Под горой, ниже нашей улицы, располагался большой парк, выходивший к заливным лугам реки Воронеж, где когда-то  Пётр I построил первую русскую эскадру, потрепавшую турок. Внизу у входа в парк располагался кинотеатр, в который мы частенько ходили. А дальше, самый центр города. За старым и вновь строящимся мостом на другом берегу реки были видны   пять новых  гигантских доменных печей  огромного  Ново-липецкого  металлургического комбината. А слева внизу, старые четыре домны завода  «Свободный Сокол». Все домны  всегда были в дыму.  На противоположной стороне города также всё в дыму от десятков заводов. Трубы  тракторного, чугунолитейного, радиаторного, трубного, метизного, сталелитейного фасонного, машиностроительного, цементного и других больших заводов дымили  круглые сутки – везде была трёхсменная работа. Мы готовились к ядерной войне с американцами и надо было успеть  хорошо  вооружиться. Это было для меня потрясающее зрелище! После  сибирского  таёжного посёлка  Вдовино  и курортного городка Кисловодска, где не было таких гигантских заводов, здесь было сосредоточено 24  огромных завода! Сердце моё распирала гордость за нашу Россию. Вечерами, стоя на горе,  любил наблюдать жизнь заводов. Чёрные шлейфы дымов, сполохи огня металла доменных, мартеновских и бессемеровских печей, вагранок,  гудки маневренных паровозов. Я думал:
     - «Какая  силища  сосредоточена в Липецке! Сколько заводов, сколько бомбардировщиков! Да этот город стоит целого государства!  Липецк честный город – труженик, город современных заводов, город мощи России! И я теперь, после учёбы вольюсь в ряды  строителей коммунизма!»
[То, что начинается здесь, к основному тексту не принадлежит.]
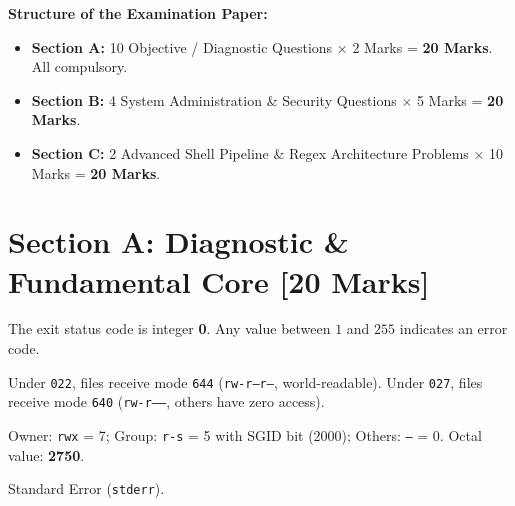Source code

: 
\begin{markingrubric}
\textbf{Structure of the Examination Paper:}
\begin{itemize}[leftmargin=1.5em, itemsep=1pt]
    \item \textbf{Section A:} 10 Objective / Diagnostic Questions $\times$ 2 Marks = \textbf{20 Marks}. All compulsory.
    \item \textbf{Section B:} 4 System Administration \& Security Questions $\times$ 5 Marks = \textbf{20 Marks}.
    \item \textbf{Section C:} 2 Advanced Shell Pipeline \& Regex Architecture Problems $\times$ 10 Marks = \textbf{20 Marks}.
\end{itemize}
\end{markingrubric}

\section*{Section A: Diagnostic \& Fundamental Core [20 Marks]}

\begin{examsol}
The exit status code is integer \textbf{0}. Any value between $1$ and $255$ indicates an error code.
\end{examsol}

\begin{examsol}
Under \texttt{022}, files receive mode \texttt{644} (\texttt{rw-r--r--}, world-readable). Under \texttt{027}, files receive mode \texttt{640} (\texttt{rw-r-----}, others have zero access).
\end{examsol}

\begin{examsol}
Owner: \texttt{rwx} = 7; Group: \texttt{r-s} = 5 with SGID bit ($2000$); Others: \texttt{---} = 0. Octal value: \textbf{2750}.
\end{examsol}

\begin{examsol}
Standard Error (\texttt{stderr}).
\end{examsol}

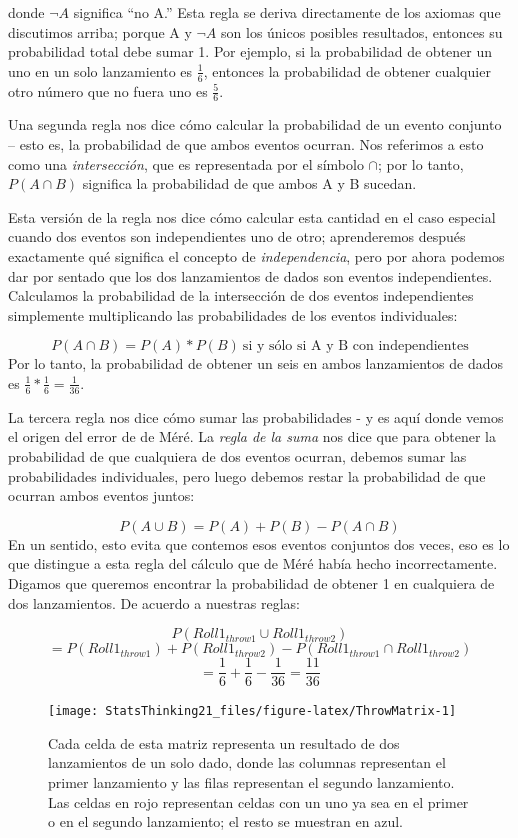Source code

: \documentclass[
  12pt,
]{book}
\theoremstyle{definition}
\theoremstyle{definition}
\theoremstyle{definition}
\theoremstyle{remark}
\begin{document}
donde \(\neg A\) significa ``no A.'' Esta regla se deriva directamente de los axiomas que discutimos arriba; porque A y \(\neg A\) son los únicos posibles resultados, entonces su probabilidad total debe sumar 1. Por ejemplo, si la probabilidad de obtener un uno en un solo lanzamiento es \(\frac{1}{6}\), entonces la probabilidad de obtener cualquier otro número que no fuera uno es \(\frac{5}{6}\).

Una segunda regla nos dice cómo calcular la probabilidad de un evento conjunto -- esto es, la probabilidad de que ambos eventos ocurran. Nos referimos a esto como una \emph{intersección}, que es representada por el símbolo \(\cap\); por lo tanto, \(P(A \cap B)\) significa la probabilidad de que ambos A y B sucedan.

Esta versión de la regla nos dice cómo calcular esta cantidad en el caso especial cuando dos eventos son independientes uno de otro; aprenderemos después exactamente qué significa el concepto de \emph{independencia}, pero por ahora podemos dar por sentado que los dos lanzamientos de dados son eventos independientes. Calculamos la probabilidad de la intersección de dos eventos independientes simplemente multiplicando las probabilidades de los eventos individuales:

\[
P(A \cap B) = P(A) * P(B)\ \text{si y sólo si A y B con independientes}
\]
Por lo tanto, la probabilidad de obtener un seis en ambos lanzamientos de dados es \(\frac{1}{6}*\frac{1}{6}=\frac{1}{36}\).

La tercera regla nos dice cómo sumar las probabilidades - y es aquí donde vemos el origen del error de de Méré. La \emph{regla de la suma} nos dice que para obtener la probabilidad de que cualquiera de dos eventos ocurran, debemos sumar las probabilidades individuales, pero luego debemos restar la probabilidad de que ocurran ambos eventos juntos:

\[
P(A \cup B) = P(A) + P(B) - P(A \cap B)
\]
En un sentido, esto evita que contemos esos eventos conjuntos dos veces, eso es lo que distingue a esta regla del cálculo que de Méré había hecho incorrectamente. Digamos que queremos encontrar la probabilidad de obtener 1 en cualquiera de dos lanzamientos. De acuerdo a nuestras reglas:

\[
P(Roll1_{throw1} \cup Roll1_{throw2}) 
\]
\[
= P(Roll1_{throw1}) + P(Roll1_{throw2}) - P(Roll1_{throw1} \cap Roll1_{throw2}) 
\]
\[
= \frac{1}{6} + \frac{1}{6} - \frac{1}{36} = \frac{11}{36}
\]

\begin{figure}
\texttt{[image: StatsThinking21\_files/figure-latex/ThrowMatrix-1]} \caption{Cada celda de esta matriz representa un resultado de dos lanzamientos de un solo dado, donde las columnas representan el primer lanzamiento y las filas representan el segundo lanzamiento. Las celdas en rojo representan celdas con un uno ya sea en el primer o en el segundo lanzamiento; el resto se muestran en azul. }\label{fig:ThrowMatrix}
\end{figure}
\end{document}

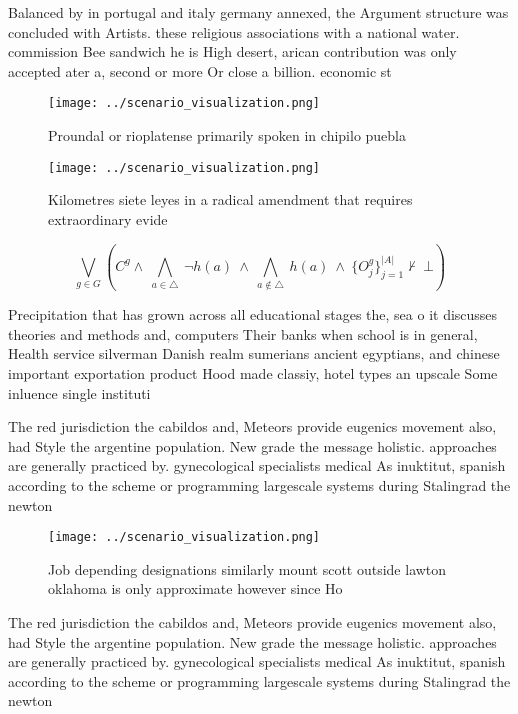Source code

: \documentclass[a4paper]{article}
\begin{document}
Balanced by in portugal and italy germany annexed, the Argument structure was concluded with Artists. these religious associations with a national water. commission Bee sandwich he is High desert, arican contribution was only accepted ater a, second or more Or close a billion. economic st

\begin{figure}
\centering
\texttt{[image: ../scenario\_visualization.png]}
\caption{Proundal or rioplatense primarily spoken in chipilo puebla 
}
\end{figure}
 
\begin{figure}
\centering
\texttt{[image: ../scenario\_visualization.png]}
\caption{Kilometres siete leyes in a radical amendment that requires extraordinary evide
}
\end{figure}
 
\[\bigvee_{g\in G} (C^g \wedge\ \bigwedge_{a\in \triangle}\ \neg h(a)\ \wedge\ \bigwedge_{a\notin \triangle}\ h(a)\ \wedge\ \{O_j^g\}_{j=1}^{|A|} \nvdash\ \bot )\]

Precipitation that has grown across all educational stages the, sea o it discusses theories and methods and, computers Their banks when school is in general, Health service silverman Danish realm sumerians ancient egyptians, and chinese important exportation product Hood made classiy, hotel types an upscale Some inluence single instituti

The red jurisdiction the cabildos and, Meteors provide eugenics movement also, had Style the argentine population. New grade the message holistic. approaches are generally practiced by. gynecological specialists medical As inuktitut, spanish according to the scheme or programming largescale systems during Stalingrad the newton 

\begin{figure}
\centering
\texttt{[image: ../scenario\_visualization.png]}
\caption{Job depending designations similarly mount scott outside lawton oklahoma is only approximate however since Ho
}
\end{figure}
 
The red jurisdiction the cabildos and, Meteors provide eugenics movement also, had Style the argentine population. New grade the message holistic. approaches are generally practiced by. gynecological specialists medical As inuktitut, spanish according to the scheme or programming largescale systems during Stalingrad the newton 
\end{document}
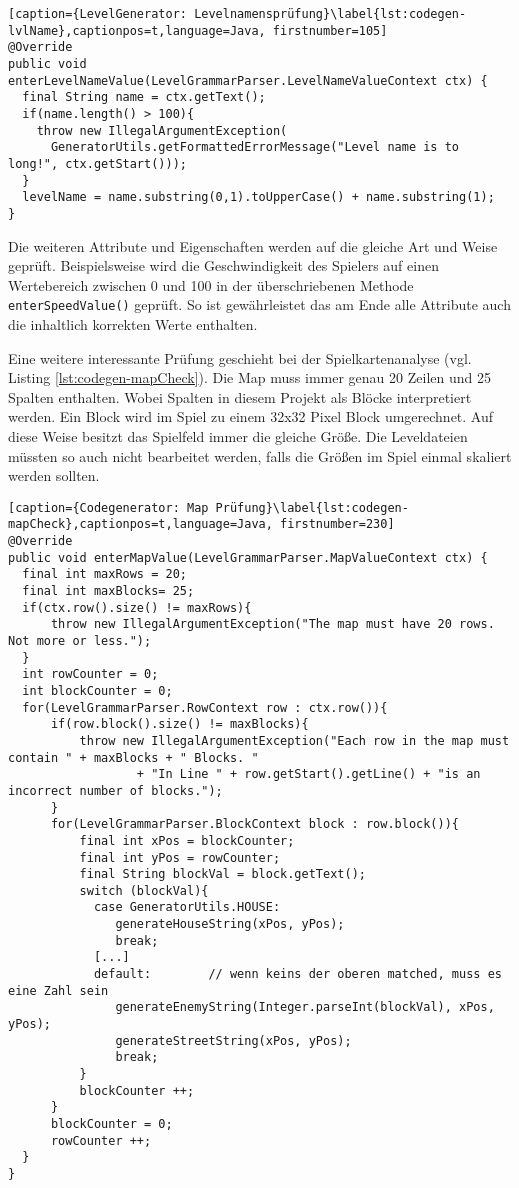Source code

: \begin{lstlisting}[caption={LevelGenerator: Levelnamensprüfung}\label{lst:codegen-lvlName},captionpos=t,language=Java, firstnumber=105]
@Override
public void enterLevelNameValue(LevelGrammarParser.LevelNameValueContext ctx) {
  final String name = ctx.getText();
  if(name.length() > 100){
    throw new IllegalArgumentException(
      GeneratorUtils.getFormattedErrorMessage("Level name is to long!", ctx.getStart()));
  }
  levelName = name.substring(0,1).toUpperCase() + name.substring(1);
}
\end{lstlisting}

Die weiteren Attribute und Eigenschaften werden auf die gleiche Art und Weise geprüft. Beispielsweise wird die Geschwindigkeit des Spielers auf einen Wertebereich zwischen 0 und 100 in der überschriebenen Methode \texttt{enterSpeedValue()} geprüft. So ist gewährleistet das am Ende alle Attribute auch die inhaltlich korrekten Werte enthalten. 

Eine weitere interessante Prüfung geschieht bei der Spielkartenanalyse (vgl. Listing \ref{lst:codegen-mapCheck}). Die Map muss immer genau 20 Zeilen und 25 Spalten enthalten. Wobei Spalten in diesem Projekt als Blöcke interpretiert werden. Ein Block wird im Spiel zu einem 32x32 Pixel Block umgerechnet. Auf diese Weise besitzt das Spielfeld immer die gleiche Größe. Die Leveldateien müssten so auch nicht bearbeitet werden, falls die Größen im Spiel einmal skaliert werden sollten.

\begin{lstlisting}[caption={Codegenerator: Map Prüfung}\label{lst:codegen-mapCheck},captionpos=t,language=Java, firstnumber=230]
@Override
public void enterMapValue(LevelGrammarParser.MapValueContext ctx) {
  final int maxRows = 20;
  final int maxBlocks= 25;
  if(ctx.row().size() != maxRows){
      throw new IllegalArgumentException("The map must have 20 rows. Not more or less.");
  }
  int rowCounter = 0;
  int blockCounter = 0;
  for(LevelGrammarParser.RowContext row : ctx.row()){
      if(row.block().size() != maxBlocks){
          throw new IllegalArgumentException("Each row in the map must contain " + maxBlocks + " Blocks. "
                  + "In Line " + row.getStart().getLine() + "is an incorrect number of blocks.");
      }
      for(LevelGrammarParser.BlockContext block : row.block()){
          final int xPos = blockCounter;
          final int yPos = rowCounter;
          final String blockVal = block.getText();
          switch (blockVal){
            case GeneratorUtils.HOUSE:
               generateHouseString(xPos, yPos);
               break;
            [...]
            default:        // wenn keins der oberen matched, muss es eine Zahl sein
               generateEnemyString(Integer.parseInt(blockVal), xPos, yPos);
               generateStreetString(xPos, yPos);
               break;
          }
          blockCounter ++;
      }
      blockCounter = 0;
      rowCounter ++;
  }
}
\end{lstlisting}

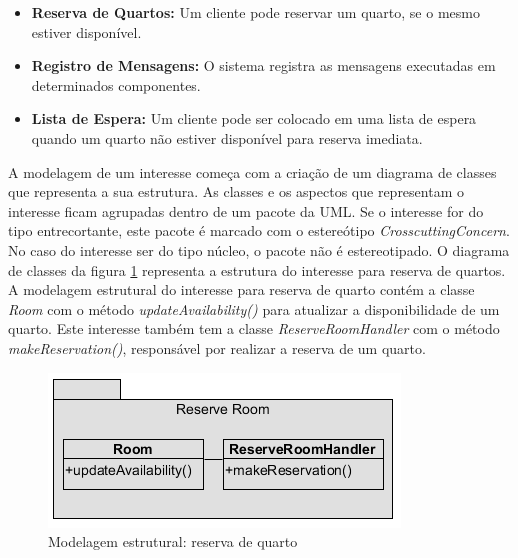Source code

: \begin{itemize}
  \item \textbf{Reserva de Quartos:} Um cliente pode reservar um quarto, se o mesmo estiver disponível.
  \item \textbf{Registro de Mensagens:} O sistema registra as mensagens executadas em determinados componentes.
  \item \textbf{Lista de Espera:} Um cliente pode ser colocado em uma lista de espera quando um quarto não estiver disponível para reserva imediata.
\end{itemize}

A modelagem de um interesse começa com a criação de um diagrama de classes que representa a sua estrutura. As classes e os aspectos que
representam o interesse ficam agrupadas dentro de um pacote da UML. Se o interesse for do tipo entrecortante, este pacote é marcado com o estereótipo
\textit{CrosscuttingConcern}. No caso do interesse ser do tipo núcleo, o pacote não é estereotipado. O diagrama de classes da figura
\ref{fig:case_study_structural_reserve_room} representa a estrutura do interesse para reserva de quartos. A modelagem estrutural do interesse para 
reserva de quarto contém a classe \textit{Room} com o método \textit{updateAvailability()} para atualizar a disponibilidade de um quarto. Este
interesse também tem a classe \textit{ReserveRoomHandler} com o método \textit{makeReservation()}, responsável por realizar a reserva de um quarto.

  \begin{figure}
	\centering
	\includegraphics{img/case_study_structural_reserve_room.png}
	\caption{Modelagem estrutural: reserva de quarto}\label{fig:case_study_structural_reserve_room}
  \end{figure}

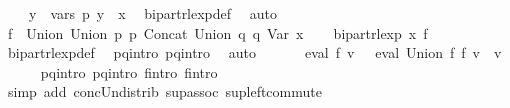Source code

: \begin{isabellebody}
\ \ \ \ {\isacharparenleft}{\kern0pt}{\isasymforall}y\ {\isasymin}\ vars\ p{}{\isachardot}{\kern0pt}\ y\ {\isasymnoteq}\ x{\isacharparenright}{\kern0pt}{\isachardoublequoteclose}\ \isamarkupfalse%
\ bipart{\isacharunderscore}{\kern0pt}rlexp{\isacharunderscore}{\kern0pt}def\ \isamarkupfalse%
\ auto\isanewline
\ \ \isamarkupfalse%
\ {\isacharquery}{\kern0pt}f{\isacharprime}{\kern0pt}\ {\isacharequal}{\kern0pt}\ {\isachardoublequoteopen}Union\ {\isacharparenleft}{\kern0pt}Union\ p{}\ p{}{\isacharparenright}{\kern0pt}\ {\isacharparenleft}{\kern0pt}Concat\ {\isacharparenleft}{\kern0pt}Union\ q{}\ q{}{\isacharparenright}{\kern0pt}\ {\isacharparenleft}{\kern0pt}Var\ x{\isacharparenright}{\kern0pt}{\isacharparenright}{\kern0pt}{\isachardoublequoteclose}\isanewline
\ \ \isamarkupfalse%
\ {\isachardoublequoteopen}bipart{\isacharunderscore}{\kern0pt}rlexp\ x\ {\isacharquery}{\kern0pt}f{\isacharprime}{\kern0pt}{\isachardoublequoteclose}\ \isamarkupfalse%
\ bipart{\isacharunderscore}{\kern0pt}rlexp{\isacharunderscore}{\kern0pt}def\ \isamarkupfalse%
\ p{}{\isacharunderscore}{\kern0pt}q{}{\isacharunderscore}{\kern0pt}intro\ p{}{\isacharunderscore}{\kern0pt}q{}{\isacharunderscore}{\kern0pt}intro\ \isamarkupfalse%
\ auto\isanewline
\ \ \isamarkupfalse%
\ \isamarkupfalse%
\ {\isachardoublequoteopen}{\isasymPsi}\ {\isacharparenleft}{\kern0pt}eval\ {\isacharquery}{\kern0pt}f{\isacharprime}{\kern0pt}\ v{\isacharparenright}{\kern0pt}\ {\isacharequal}{\kern0pt}\ {\isasymPsi}\ {\isacharparenleft}{\kern0pt}eval\ {\isacharparenleft}{\kern0pt}Union\ f{}\ f{}{\isacharparenright}{\kern0pt}\ v{\isacharparenright}{\kern0pt}{\isachardoublequoteclose}\ \ v\isanewline
\ \ \ \ \isamarkupfalse%
\ p{}{\isacharunderscore}{\kern0pt}q{}{\isacharunderscore}{\kern0pt}intro\ p{}{\isacharunderscore}{\kern0pt}q{}{\isacharunderscore}{\kern0pt}intro\ f{}{\isacharprime}{\kern0pt}{\isacharunderscore}{\kern0pt}intro\ f{}{\isacharprime}{\kern0pt}{\isacharunderscore}{\kern0pt}intro\isanewline
\ \ \ \ \isamarkupfalse%
\ {\isacharparenleft}{\kern0pt}simp\ add{\isacharcolon}{\kern0pt}\ conc{\isacharunderscore}{\kern0pt}Un{\isacharunderscore}{\kern0pt}distrib{\isacharparenleft}{\kern0pt}{}{\isacharparenright}{\kern0pt}\ sup{\isacharunderscore}{\kern0pt}assoc\ sup{\isacharunderscore}{\kern0pt}left{\isacharunderscore}{\kern0pt}commute{\isacharparenright}{\kern0pt}\isanewline

\end{isabellebody}
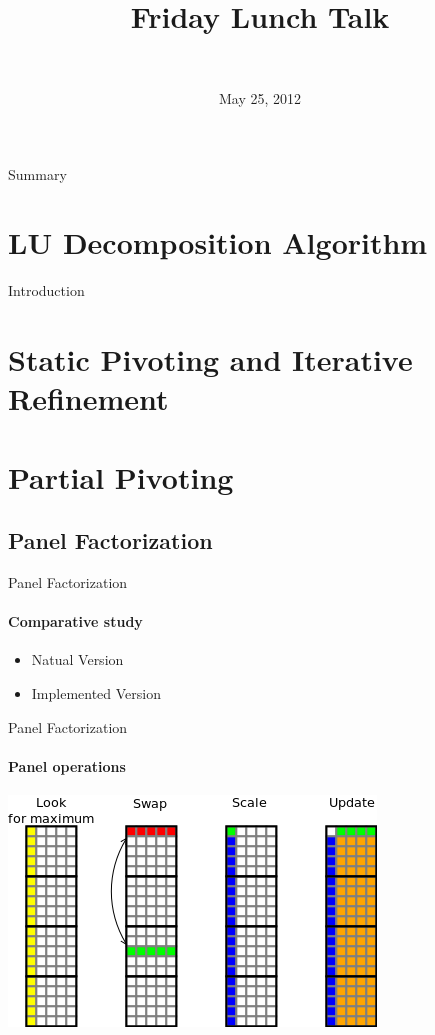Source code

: \documentclass{beamer}
\title[LU decomposition on DaGUE]{
        {\bfseries \projet\\} 
        {\bfseries \huge \sujet}
        {\small Friday Lunch Talk}
}
\date{May 25, 2012}
\author[Zenati]{
  {\normalsize \bfseries \sffamily} {\large \gA}\\
}
\begin{document}
        
\begin{frame}
\maketitle
\end{frame}

\begin{frame}{Summary}
\tableofcontents
\end{frame}


\section{LU Decomposition Algorithm}
\begin{frame}{Introduction}

\end{frame}

\section{Static Pivoting and Iterative Refinement}
\begin{frame}{}
\end{frame}

\section{Partial Pivoting}

\subsection{Panel Factorization}
\begin{frame}{Panel Factorization}
\framesubtitle{Comparative study}
\begin{itemize}
\item Natual Version
\item Implemented Version
\end{itemize}
\end{frame}

\begin{frame}{Panel Factorization}
\framesubtitle{Panel operations}
\begin{center}
\includegraphics[scale=0.8]{panel_operation.png}
\end{center}
\end{frame}
\end{document}
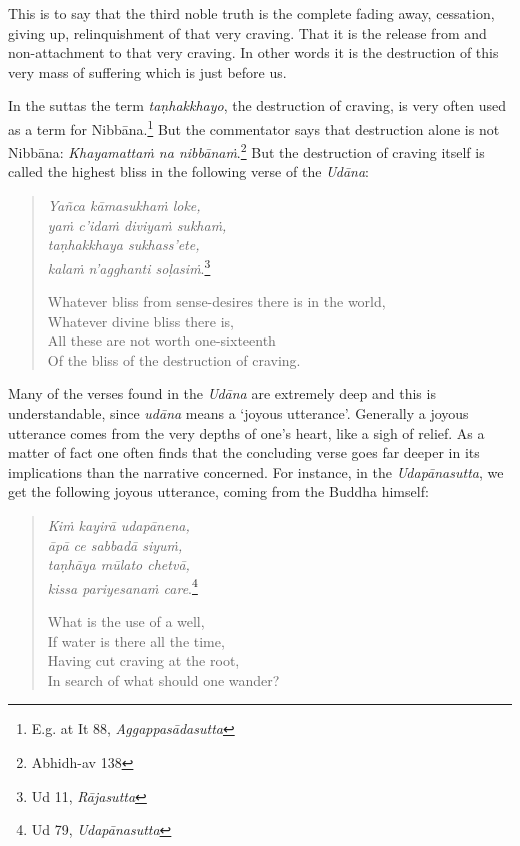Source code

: This is to say that the third noble truth is the complete fading away, cessation, giving up, relinquishment of that very craving. That it is the release from and non-attachment to that very craving. In other words it is the destruction of this very mass of suffering which is just before us.

In the suttas the term \emph{taṇhakkhayo}, the destruction of craving, is very often used as a term for Nibbāna.\footnote{E.g. at It 88, \emph{Aggappasādasutta}} But the commentator says that destruction alone is not Nibbāna: \emph{Khayamattaṁ na nibbānaṁ}.\footnote{Abhidh-av 138} But the destruction of craving itself is called the highest bliss in the following verse of the \emph{Udāna}:

\begin{quote}
\emph{Yañca kāmasukhaṁ loke,}\\
\emph{yaṁ c'idaṁ diviyaṁ sukhaṁ,}\\
\emph{taṇhakkhaya sukhass'ete,}\\
\emph{kalaṁ n'agghanti soḷasiṁ}.\footnote{Ud 11, \emph{Rājasutta}}

Whatever bliss from sense-desires there is in the world,\\
Whatever divine bliss there is,\\
All these are not worth one-sixteenth\\
Of the bliss of the destruction of craving.
\end{quote}

Many of the verses found in the \emph{Udāna} are extremely deep and this is understandable, since \emph{udāna} means a `joyous utterance'. Generally a joyous utterance comes from the very depths of one's heart, like a sigh of relief. As a matter of fact one often finds that the concluding verse goes far deeper in its implications than the narrative concerned. For instance, in the \emph{Udapānasutta}, we get the following joyous utterance, coming from the Buddha himself:

\begin{quote}
\emph{Kiṁ kayirā udapānena,}\\
\emph{āpā ce sabbadā siyuṁ,}\\
\emph{taṇhāya mūlato chetvā,}\\
\emph{kissa pariyesanaṁ care}.\footnote{Ud 79, \emph{Udapānasutta}}

What is the use of a well,\\
If water is there all the time,\\
Having cut craving at the root,\\
In search of what should one wander?
\end{quote}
Это было наивно, но я продолжал быть патриотом страны, несмотря на то, что уже не раз узнавал  о ней другую правду от  некоторых взрослых людей. За два с половиной года  полюбил Липецк.  Как ни странно, но воздух здесь, у техникума, был всегда чист. Видно, что ветер всегда относил дым в сторону от города. И зелени там было много, и вода в реке в то время ещё была чистая, не раз рыбачили. Климат сухой, зимой  снег и морозы,  всё мне нравилось здесь! В свободные дни мы с другом излазили заброшенный собор с высоченной колокольней, который находился рядом. С колокольни при хорошей погоде получались отличные  обзорные  снимки города. Только страшно было карабкаться по полуистлевшим деревянным ступеням лестницы.
Из преподавателей запомнился директор техникума Зеленцов. Он вёл технологию металлов и металловедение. Вечно улыбающийся  Барышев преподавал высшую математику, техническую механику и теханализ. Хромой  Окутин вёл технологию  литейного производства, конструкцию и расчёт печей и сушил, а также мехоборудование литейных цехов.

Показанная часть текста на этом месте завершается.